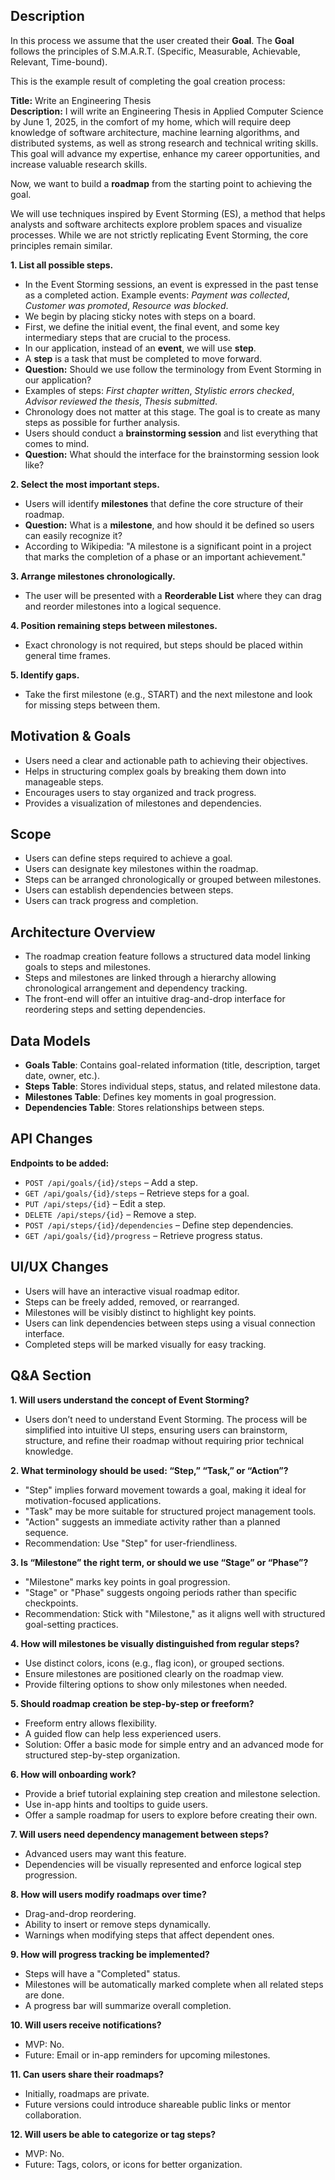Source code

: ## Description
In this process we assume that the user created their **Goal**. The **Goal** follows the principles of S.M.A.R.T. (Specific, Measurable, Achievable, Relevant, Time-bound).
   
This is the example result of completing the goal creation process:

**Title:** Write an Engineering Thesis  
**Description:** I will write an Engineering Thesis in Applied Computer Science by June 1, 2025, in the comfort of my home, which will require deep knowledge of software architecture, machine learning algorithms, and distributed systems, as well as strong research and technical writing skills. This goal will advance my expertise, enhance my career opportunities, and increase valuable research skills.

Now, we want to build a **roadmap** from the starting point to achieving the goal.

We will use techniques inspired by Event Storming (ES), a method that helps analysts and software architects explore problem spaces and visualize processes. While we are not strictly replicating Event Storming, the core principles remain similar.

**1. List all possible steps.**
- In the Event Storming sessions, an event is expressed in the past tense as a completed action. Example events: *Payment was collected*, *Customer was promoted*, *Resource was blocked*.
- We begin by placing sticky notes with steps on a board.
- First, we define the initial event, the final event, and some key intermediary steps that are crucial to the process.
- In our application, instead of an **event**, we will use **step**.
- A **step** is a task that must be completed to move forward.
- **Question:** Should we use follow the terminology from Event Storming in our application?
- Examples of steps: *First chapter written*, *Stylistic errors checked*, *Advisor reviewed the thesis*, *Thesis submitted*.
- Chronology does not matter at this stage. The goal is to create as many steps as possible for further analysis.
- Users should conduct a **brainstorming session** and list everything that comes to mind.
- **Question:** What should the interface for the brainstorming session look like?

**2. Select the most important steps.**
- Users will identify **milestones** that define the core structure of their roadmap.
- **Question:** What is a **milestone**, and how should it be defined so users can easily recognize it?
- According to Wikipedia: "A milestone is a significant point in a project that marks the completion of a phase or an important achievement."

**3. Arrange milestones chronologically.**
- The user will be presented with a **Reorderable List** where they can drag and reorder milestones into a logical sequence.

**4. Position remaining steps between milestones.**
- Exact chronology is not required, but steps should be placed within general time frames.

**5. Identify gaps.**
- Take the first milestone (e.g., START) and the next milestone and look for missing steps between them.

## Motivation & Goals  
- Users need a clear and actionable path to achieving their objectives.
- Helps in structuring complex goals by breaking them down into manageable steps.
- Encourages users to stay organized and track progress.
- Provides a visualization of milestones and dependencies.

## Scope  
- Users can define steps required to achieve a goal.
- Users can designate key milestones within the roadmap.
- Steps can be arranged chronologically or grouped between milestones.
- Users can establish dependencies between steps.
- Users can track progress and completion.

## Architecture Overview  
- The roadmap creation feature follows a structured data model linking goals to steps and milestones.
- Steps and milestones are linked through a hierarchy allowing chronological arrangement and dependency tracking.
- The front-end will offer an intuitive drag-and-drop interface for reordering steps and setting dependencies.

## Data Models  
- **Goals Table**: Contains goal-related information (title, description, target date, owner, etc.).
- **Steps Table**: Stores individual steps, status, and related milestone data.
- **Milestones Table**: Defines key moments in goal progression.
- **Dependencies Table**: Stores relationships between steps.

## **API Changes**  
**Endpoints to be added:**
- `POST /api/goals/{id}/steps` – Add a step.
- `GET /api/goals/{id}/steps` – Retrieve steps for a goal.
- `PUT /api/steps/{id}` – Edit a step.
- `DELETE /api/steps/{id}` – Remove a step.
- `POST /api/steps/{id}/dependencies` – Define step dependencies.
- `GET /api/goals/{id}/progress` – Retrieve progress status.

## **UI/UX Changes**  
- Users will have an interactive visual roadmap editor.
- Steps can be freely added, removed, or rearranged.
- Milestones will be visibly distinct to highlight key points.
- Users can link dependencies between steps using a visual connection interface.
- Completed steps will be marked visually for easy tracking.

## Q&A Section

**1. Will users understand the concept of Event Storming?**
   - Users don’t need to understand Event Storming. The process will be simplified into intuitive UI steps, ensuring users can brainstorm, structure, and refine their roadmap without requiring prior technical knowledge.

**2. What terminology should be used: “Step,” “Task,” or “Action”?**
   - "Step" implies forward movement towards a goal, making it ideal for motivation-focused applications.
   - "Task" may be more suitable for structured project management tools.
   - "Action" suggests an immediate activity rather than a planned sequence.
   - Recommendation: Use "Step" for user-friendliness.

**3. Is “Milestone” the right term, or should we use “Stage” or “Phase”?**
   - "Milestone" marks key points in goal progression.
   - "Stage" or "Phase" suggests ongoing periods rather than specific checkpoints.
   - Recommendation: Stick with "Milestone," as it aligns well with structured goal-setting practices.

**4. How will milestones be visually distinguished from regular steps?**
   - Use distinct colors, icons (e.g., flag icon), or grouped sections.
   - Ensure milestones are positioned clearly on the roadmap view.
   - Provide filtering options to show only milestones when needed.

**5. Should roadmap creation be step-by-step or freeform?**
   - Freeform entry allows flexibility.
   - A guided flow can help less experienced users.
   - Solution: Offer a basic mode for simple entry and an advanced mode for structured step-by-step organization.

**6. How will onboarding work?**
   - Provide a brief tutorial explaining step creation and milestone selection.
   - Use in-app hints and tooltips to guide users.
   - Offer a sample roadmap for users to explore before creating their own.

**7. Will users need dependency management between steps?**
   - Advanced users may want this feature.
   - Dependencies will be visually represented and enforce logical step progression.

**8. How will users modify roadmaps over time?**
   - Drag-and-drop reordering.
   - Ability to insert or remove steps dynamically.
   - Warnings when modifying steps that affect dependent ones.

**9. How will progress tracking be implemented?**
   - Steps will have a "Completed" status.
   - Milestones will be automatically marked complete when all related steps are done.
   - A progress bar will summarize overall completion.

**10. Will users receive notifications?**
   - MVP: No.
   - Future: Email or in-app reminders for upcoming milestones.

**11. Can users share their roadmaps?**
   - Initially, roadmaps are private.
   - Future versions could introduce shareable public links or mentor collaboration.

**12. Will users be able to categorize or tag steps?**
   - MVP: No.
   - Future: Tags, colors, or icons for better organization.
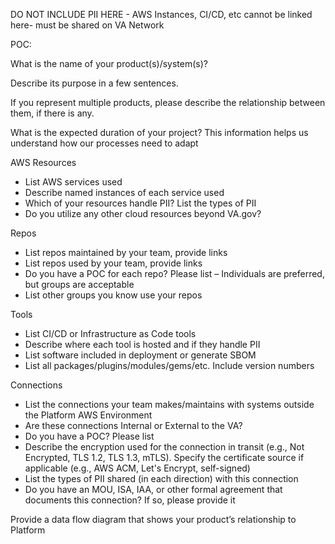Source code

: DO NOT INCLUDE PII HERE - AWS Instances, CI/CD, etc cannot be linked here- must be shared on VA Network

POC: 

What is the name of your product(s)/system(s)?

Describe its purpose in a few sentences.

If you represent multiple products, please describe the relationship between them, if there is any.

What is the expected duration of your project? This information helps us understand how our processes need to adapt

AWS Resources

  *   List AWS services used
  *   Describe named instances of each service used
  *   Which of your resources handle PII? List the types of PII
  *   Do you utilize any other cloud resources beyond VA.gov?

Repos

  *   List repos maintained by your team, provide links
  *   List repos used by your team, provide links
  *   Do you have a POC for each repo? Please list – Individuals are preferred, but groups are acceptable
  *   List other groups you know use your repos

Tools

  *   List CI/CD or Infrastructure as Code tools
  *   Describe where each tool is hosted and if they handle PII
  *   List software included in deployment or generate SBOM
  *   List all packages/plugins/modules/gems/etc. Include version numbers

Connections

  *   List the connections your team makes/maintains with systems outside the Platform AWS Environment
  *   Are these connections Internal or External to the VA?
  *   Do you have a POC? Please list
  *   Describe the encryption used for the connection in transit (e.g., Not Encrypted, TLS 1.2, TLS 1.3, mTLS). Specify the certificate source if applicable (e.g., AWS ACM, Let's Encrypt, self-signed)
  *   List the types of PII shared (in each direction) with this connection
  *   Do you have an MOU, ISA, IAA, or other formal agreement that documents this connection? If so, please provide it

Provide a data flow diagram that shows your product’s relationship to Platform
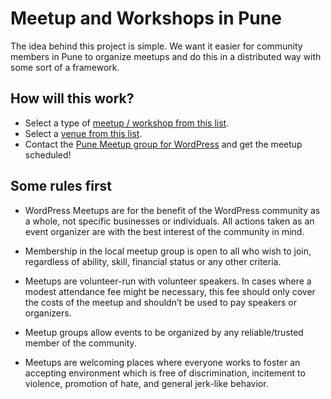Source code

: # Meetup and Workshops in Pune
The idea behind this project is simple. We want it easier for community members in Pune to organize meetups and do this in a distributed way with some sort of a framework.

## How will this work?

- Select a type of [meetup / workshop from this list](https://github.com/wppune/meetups/blob/master/workshop-types.md).
- Select a [venue from this list](https://github.com/wppune/meetups/blob/master/venues.md).
- Contact the [Pune Meetup group for WordPress](https://www.meetup.com/Pune-WordPress-Knowledge-Exchange/) and get the meetup scheduled!

## Some rules first

- WordPress Meetups are for the benefit of the WordPress community as a whole, not specific businesses or individuals. All actions taken as an event organizer are with the best interest of the community in mind.

- Membership in the local meetup group is open to all who wish to join, regardless of ability, skill, financial status or any other criteria.

- Meetups are volunteer-run with volunteer speakers. In cases where a modest attendance fee might be necessary, this fee should only cover the costs of the meetup and shouldn’t be used to pay speakers or organizers.

- Meetup groups allow events to be organized by any reliable/trusted member of the community.

- Meetups are welcoming places where everyone works to foster an accepting environment which is free of discrimination, incitement to violence, promotion of hate, and general jerk-like behavior.
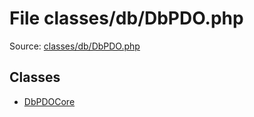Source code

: File classes/db/DbPDO.php
=========

Source: [classes/db/DbPDO.php](https://github.com/PrestaShop/PrestaShop/blob/1.6.0.9/classes/db/DbPDO.php)


Classes
-------

* [DbPDOCore](class.DbPDOCore.md)

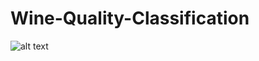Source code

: # Wine-Quality-Classification




![alt text](![Untitled](https://github.com/user-attachments/assets/23e76b29-49bc-4771-ba08-2e68db67d0ac)
)




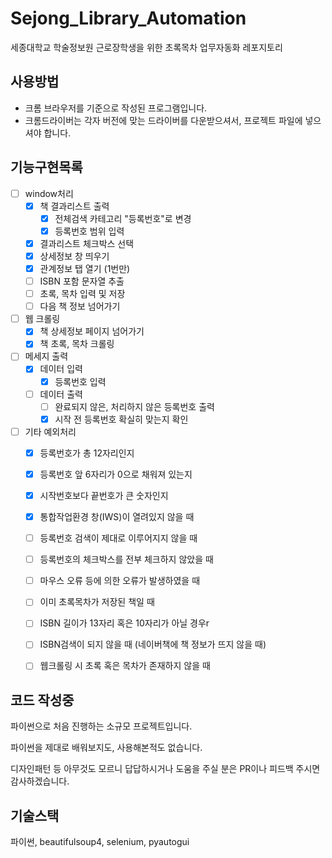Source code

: # Sejong_Library_Automation
세종대학교 학술정보원 근로장학생을 위한 초록목차 업무자동화 레포지토리

## 사용방법
- 크롬 브라우저를 기준으로 작성된 프로그램입니다.
- 크롬드라이버는 각자 버전에 맞는 드라이버를 다운받으셔서, 프로젝트 파일에 넣으셔야 합니다.

## 기능구현목록
- [ ] window처리
  - [x] 책 결과리스트 출력
    - [x] 전체검색 카테고리 "등록번호"로 변경
    - [x] 등록번호 범위 입력
  - [x] 결과리스트 체크박스 선택
  - [x] 상세정보 창 띄우기
  - [x] 관계정보 탭 열기 (1번만)
  - [ ] ISBN 포함 문자열 추출
  - [ ] 초록, 목차 입력 및 저장
  - [ ] 다음 책 정보 넘어가기
- [ ] 웹 크롤링
  - [x] 책 상세정보 페이지 넘어가기
  - [x] 책 초록, 목차 크롤링
- [ ] 메세지 출력
  - [x] 데이터 입력
    - [x] 등록번호 입력
  - [ ] 데이터 출력
    - [ ] 완료되지 않은, 처리하지 않은 등록번호 출력
    - [x] 시작 전 등록번호 확실히 맞는지 확인
- [ ] 기타 예외처리
  - [x] 등록번호가 총 12자리인지
  - [x] 등록번호 앞 6자리가 0으로 채워져 있는지
  - [x] 시작번호보다 끝번호가 큰 숫자인지
  - [x] 통합작업환경 창(IWS)이 열려있지 않을 때
  - [ ] 등록번호 검색이 제대로 이루어지지 않을 때
  - [ ] 등록번호의 체크박스를 전부 체크하지 않았을 때
  - [ ] 마우스 오류 등에 의한 오류가 발생하였을 때
  - [ ] 이미 초록목차가 저장된 책일 때
  - [ ] ISBN 길이가 13자리 혹은 10자리가 아닐 경우r
  - [ ] ISBN검색이 되지 않을 때 (네이버책에 책 정보가 뜨지 않을 때)
  - [ ] 웹크롤링 시 초록 혹은 목차가 존재하지 않을 때



## 코드 작성중
파이썬으로 처음 진행하는 소규모 프로젝트입니다.

파이썬을 제대로 배워보지도, 사용해본적도 없습니다.

디자인패턴 등 아무것도 모르니 답답하시거나 도움을 주실 분은 PR이나 피드백 주시면 감사하겠습니다.

## 기술스택
파이썬, beautifulsoup4, selenium, pyautogui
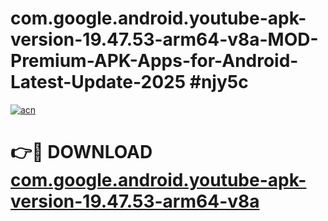 # com.google.android.youtube-apk-version-19.47.53-arm64-v8a-MOD-Premium-APK-Apps-for-Android-Latest-Update-2025 #njy5c

[![acn](https://github.com/user-attachments/assets/0f9c940e-d8b0-45ae-aac7-cd30a18b3e1c)](https://app.mediaupload.pro?title=com.google.android.youtube-apk-version-19.47.53-arm64-v8a&ref=03M)

# 👉🔴 DOWNLOAD [com.google.android.youtube-apk-version-19.47.53-arm64-v8a](https://app.mediaupload.pro?title=com.google.android.youtube-apk-version-19.47.53-arm64-v8a&ref=03M)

* **THE PROBLEM**:
Everything from the first line of the entries through the line containing "- Examples of" is to be transcribed exactly; the pictures are not.

* **TASK RESPONSE**:
Source code

: ## Description
In this process we assume that the user created their **Goal**. The **Goal** follows the principles of S.M.A.R.T. (Specific, Measurable, Achievable, Relevant, Time-bound).
   
This is the example result of completing the goal creation process:

**Title:** Write an Engineering Thesis  
**Description:** I will write an Engineering Thesis in Applied Computer Science by June 1, 2025, in the comfort of my home, which will require deep knowledge of software architecture, machine learning algorithms, and distributed systems, as well as strong research and technical writing skills. This goal will advance my expertise, enhance my career opportunities, and increase valuable research skills.

Now, we want to build a **roadmap** from the starting point to achieving the goal.

We will use techniques inspired by Event Storming (ES), a method that helps analysts and software architects explore problem spaces and visualize processes. While we are not strictly replicating Event Storming, the core principles remain similar.

**1. List all possible steps.**
- In the Event Storming sessions, an event is expressed in the past tense as a completed action. Example events: *Payment was collected*, *Customer was promoted*, *Resource was blocked*.
- We begin by placing sticky notes with steps on a board.
- First, we define the initial event, the final event, and some key intermediary steps that are crucial to the process.
- In our application, instead of an **event**, we will use **step**.
- A **step** is a task that must be completed to move forward.
- **Question:** Should we use follow the terminology from Event Storming in our application?
- Examples of steps: *First chapter written*, *Stylistic errors checked*, *Advisor reviewed the thesis*, *Thesis submitted*.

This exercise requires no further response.